I am sure this is not a usual day. But it also isn’t an entirely unrealistic scenario either. There are lots of sources of accountability for local government. Often, they act on the organisation independently and there is no effort (and sometimes no opportunity) to coordinate the organisational response. As a result, sources of accountability frequently operate at cross purposes and can be counter-productive.
With some assistance from Mark H. Moore I will discuss the main sources of accountability operating on local government in Victoria:
Auditing accountability – There are government agencies responsible for ensuring that local government uses its funding and powers appropriately. The existence of these agencies and the threat of audits creates a powerful and continuous accountability focussed on money, particularly expenditures, and compliance with policies and procedures.
They typically do not focus on satisfaction of clients or achievement of social outcomes. They can also limit innovation and organisational learning by creating a type of accountability that keeps organisations focussed on existing policies and procedures, for better or worse.
For example, Councils have Risk and Audit Committees with external members that oversee an internal audit program and the management of strategic risks. There are also annual financial audits that are overseen by the Victorian Auditor General’s office (VAGO). In addition, VAGO regularly reviews local government practice and releases reports that become references or benchmarks for council practice.
Political accountability – Elected representatives seek to ensure that the organisation responds to their expectations and demands. They have been elected to implement a program (i.e. their electoral platform). There is no guarantee that they will agree with each other and provide a clear, consistent and durable statement of the public value to be produced.
Governments are often divided and elected representatives lack the time, energy, skill or incentives to provide thoughtful oversight. The lack of cohesion within councils is key limiting factor. Councillors are volunteers. They receive what is effectively a stipend for their many hours of work in representing their constituents. They may have no political experience or skills when elected. They often don’t know the other councillors elected with them and have no relationship with them. If they do, it could be because they have competed with them at previous elections.

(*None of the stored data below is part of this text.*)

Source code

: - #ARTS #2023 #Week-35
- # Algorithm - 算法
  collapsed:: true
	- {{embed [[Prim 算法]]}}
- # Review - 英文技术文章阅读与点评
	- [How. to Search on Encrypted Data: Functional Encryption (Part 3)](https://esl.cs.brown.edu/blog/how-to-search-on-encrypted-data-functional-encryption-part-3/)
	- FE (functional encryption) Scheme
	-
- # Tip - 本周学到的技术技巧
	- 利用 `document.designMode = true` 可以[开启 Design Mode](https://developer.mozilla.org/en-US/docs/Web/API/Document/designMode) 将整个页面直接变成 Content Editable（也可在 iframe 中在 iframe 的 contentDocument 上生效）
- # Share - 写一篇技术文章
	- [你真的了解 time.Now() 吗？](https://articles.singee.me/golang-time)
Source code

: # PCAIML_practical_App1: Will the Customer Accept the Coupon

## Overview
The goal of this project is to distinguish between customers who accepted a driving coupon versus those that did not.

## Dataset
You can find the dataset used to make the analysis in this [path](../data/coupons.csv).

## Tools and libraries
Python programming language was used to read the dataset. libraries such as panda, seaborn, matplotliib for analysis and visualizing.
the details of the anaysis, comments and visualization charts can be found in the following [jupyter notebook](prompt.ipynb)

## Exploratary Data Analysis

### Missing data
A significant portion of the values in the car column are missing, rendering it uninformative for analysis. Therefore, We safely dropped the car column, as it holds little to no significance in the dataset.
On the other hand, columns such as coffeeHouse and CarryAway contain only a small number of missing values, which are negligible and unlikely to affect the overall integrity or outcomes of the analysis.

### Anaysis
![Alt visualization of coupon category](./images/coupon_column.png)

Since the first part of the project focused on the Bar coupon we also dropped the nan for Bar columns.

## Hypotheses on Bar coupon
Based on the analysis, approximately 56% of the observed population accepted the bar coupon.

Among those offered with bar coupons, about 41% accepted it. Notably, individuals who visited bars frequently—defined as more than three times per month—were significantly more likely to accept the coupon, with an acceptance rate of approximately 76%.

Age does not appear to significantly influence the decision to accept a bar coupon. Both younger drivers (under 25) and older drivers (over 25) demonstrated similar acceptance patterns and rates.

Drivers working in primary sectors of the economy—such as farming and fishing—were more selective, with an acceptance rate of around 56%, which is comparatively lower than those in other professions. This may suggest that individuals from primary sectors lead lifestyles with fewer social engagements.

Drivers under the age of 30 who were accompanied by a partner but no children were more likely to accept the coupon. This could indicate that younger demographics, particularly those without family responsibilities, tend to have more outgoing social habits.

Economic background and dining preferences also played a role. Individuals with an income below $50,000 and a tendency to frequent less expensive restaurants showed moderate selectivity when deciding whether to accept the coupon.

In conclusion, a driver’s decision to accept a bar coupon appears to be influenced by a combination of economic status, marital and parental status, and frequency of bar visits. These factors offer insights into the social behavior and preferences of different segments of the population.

Often, councillors are elected who have diametrically opposed platforms – they believe their mandate is to achieve the opposite outcome to another councillor. Unfortunately, the form of accountability that could be the strongest form of democratic accountability is often weak, less committed to performance, and unable to effectively influence the organisation.
In Victorian, the Council Plan is legislated to be the ‘plan of action’ for the councillors during their term in office. As such, it is inevitably a political document, which is often tempered by the organisation in an attempt to make it more balanced and reflect the broad range of council responsibilities. But it is seldom holistic and there will usually be major services and activities on which the councillors do not believe they were not elected to act, or in which they have no interst.
Councillors, acting as the ‘council’ in the chambers, can provide strategic direction to the organisation and management of operations is the legislated responsibility of the CEO as the only employee appointed by the council. At some councils a lot of effort is put into determining whether or not a matter is ‘strategic’ and within the purview of the council, or ‘operational’ and the responsibility of the CEO. It is a messy and conflicted boundary that creates tensions and risks councillors either ‘meddling’ in day to day organisational issues or feeling disempowered and manipulated.
If a council fails to meet the standards of behaviour or performance required by the Victorian government, an observer can be appointed to watch the council, or the State can suspend or dismiss the council and appoint an administrator. This is never a good look for the CEO and usually every effort is made to accommodate or moderate councillor behaviour.
Councillors can become confused regarding their role in particular matters – are they representing a constituent, are they making a decision as a member of the board of directors for the council organisation, or are they a regulator? It has been humorously (I think) proposed that councillors wear different hats when they act in their different capacities so that everyone, including themselves, knows what they are doing.
Pluralist demand for accountability – This encompasses the uncoordinated demands of anyone with an interest in some aspect of organisational performance and a platform to make that concern heard. This could be everyone in a democratic society and citizens and interest groups can be powerful and demanding agents of accountability.
They do not have to wait for special authorisation of elections. They can move on their own and whenever they want to and force public managers and elected representatives to pay attention. The media can broadcast and amplify their demands. They play a critical role in focusing the attention of elected officials on the issues they cover.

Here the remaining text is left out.